Release Validation operations on WMAgent

General useful links

WMAgent useful links

Available Resources

Jobs are submitted via GlideIns, going thru CERN Frontend/Factory.
  • cmssrv113.fnal.gov:
    • WMAgent version v0.9.33 ("relval" team, dedicated to RelVals only)
  • vocms174.cern.ch:
    • WMAgent version v0.9.33 ("relvallsf" team, dedicated to CERN LSF submission only)

WMAgent overview

The WMAgent infrastructure can be splitted in 4 components:
  1. RequestManager (ReqMgr): it receives and manages the requests. When you create a request, you have to inject it into the ReqMgr. It's a central component deployed in the cmsweb.cern.ch (or cmsweb-testbed.cern.ch)
  2. Global WorkQueue: when you assign a request to a given team/site(s), your request is handled by the Global WorkQueue, which splits the request in blocks of work.

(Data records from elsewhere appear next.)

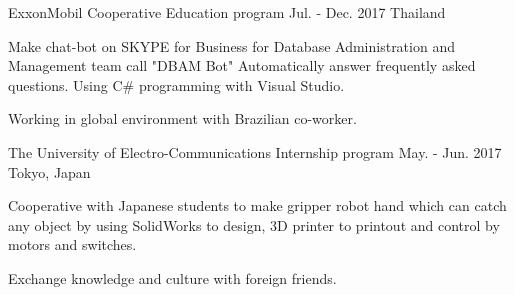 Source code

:\begin{cventries}
  \cventry
    {ExxonMobil} %
    {Cooperative Education program} %
    {Jul. - Dec. 2017} %
    {Thailand} %
    {
      \begin{cvitems} %
        \item {Make chat-bot on SKYPE for Business for Database Administration and Management team call "DBAM Bot" Automatically answer frequently asked questions. Using C\# programming with Visual Studio.}
        \item {Working in global environment with Brazilian co-worker.}
      \end{cvitems}
    }

  \cventry
    {The University of Electro-Communications} %
    {Internship program} %
    {May. - Jun. 2017} %
    {Tokyo, Japan} %
    {
      \begin{cvitems} %
        \item {Cooperative with Japanese students to make gripper robot hand which can catch any object by using SolidWorks to design, 3D printer to printout and control by motors and switches.}
        \item {Exchange knowledge and culture with foreign friends.}
      \end{cvitems}
    }

\end{cventries}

These blocks of work correspond to an amount of jobs that are going to be created by the WMAgent. It's a central component deployed in the cmsweb.cern.ch (or cmsweb-testbed.cern.ch)
  3. WMAgent: the agent itself. The agent is responsible for pulling the blocks of work (when there are slots available for the site whitelisted) from the Global WorkQueue, when this block is in the Local WorkQueue, the agent handles it (mysql/couchdb records, creation and submission of jobs, dbs insertion, phedex injection, etc) and submit the jobs to the site whitelisted.
  4. WMStats: the monitoring tool used to monitor the workflows/requests. It's a central component deployed in the cmsweb.cern.ch (or cmsweb-testbed.cern.ch).

The requests can have one out of several status, they are "new", "assignment-approved", "assigned", "acquired", "running", "completed", "closed-out", "announced", "failed", "aborted", "rejected", etc. The main ones are:

  • "new": this is the status of ACDC requests, which are just created in the ReqMgr
  • "assignment-approved": usually we get requests from PdmV/PPD in this status, which means that the request was created and it's approved for assignment. runTheMatrix.py creates and auto-approve the requests.
  • "assigned": it means your request was assigned and is being handled by the ReqMgr and Global WQ :-). In our normal RelVal environment, the requests stay on this status for less than 30min.
  • "acquired": if everything went fine during the assignment phase, then the Global WQ acquire the blocks of work. Once the work is available in the Global WQ, the Local WQ will try to pull these elements.
  • "running": after acquired by the Local WQ, jobs are created and submitted to the condor local queue - at this point the workflow status move to "running". You are already able of condor_q these jobs.
  • "completed": this status means that all the jobs related to a given request have completed (successfully or not). At this point you have the workloadSummary link in WMStats (giving you a summary of the request, hosted in the cmsweb couchdb), with the name of the output datasets, number of events, performance plots, error report about failures jobs and so on.
  • "closed-out": intermediate status between completed and announced. When the request is in closed-out it means that the request reached 100% of statistics with no failures. From this point on you should make the PhEDEx transfer requests and set the datasets produced to VALID in DBS.
  • "announced": when all the workflows are completed, phedex transfer already made, VALID in DBS, harvesting done and announced in the Hypernews.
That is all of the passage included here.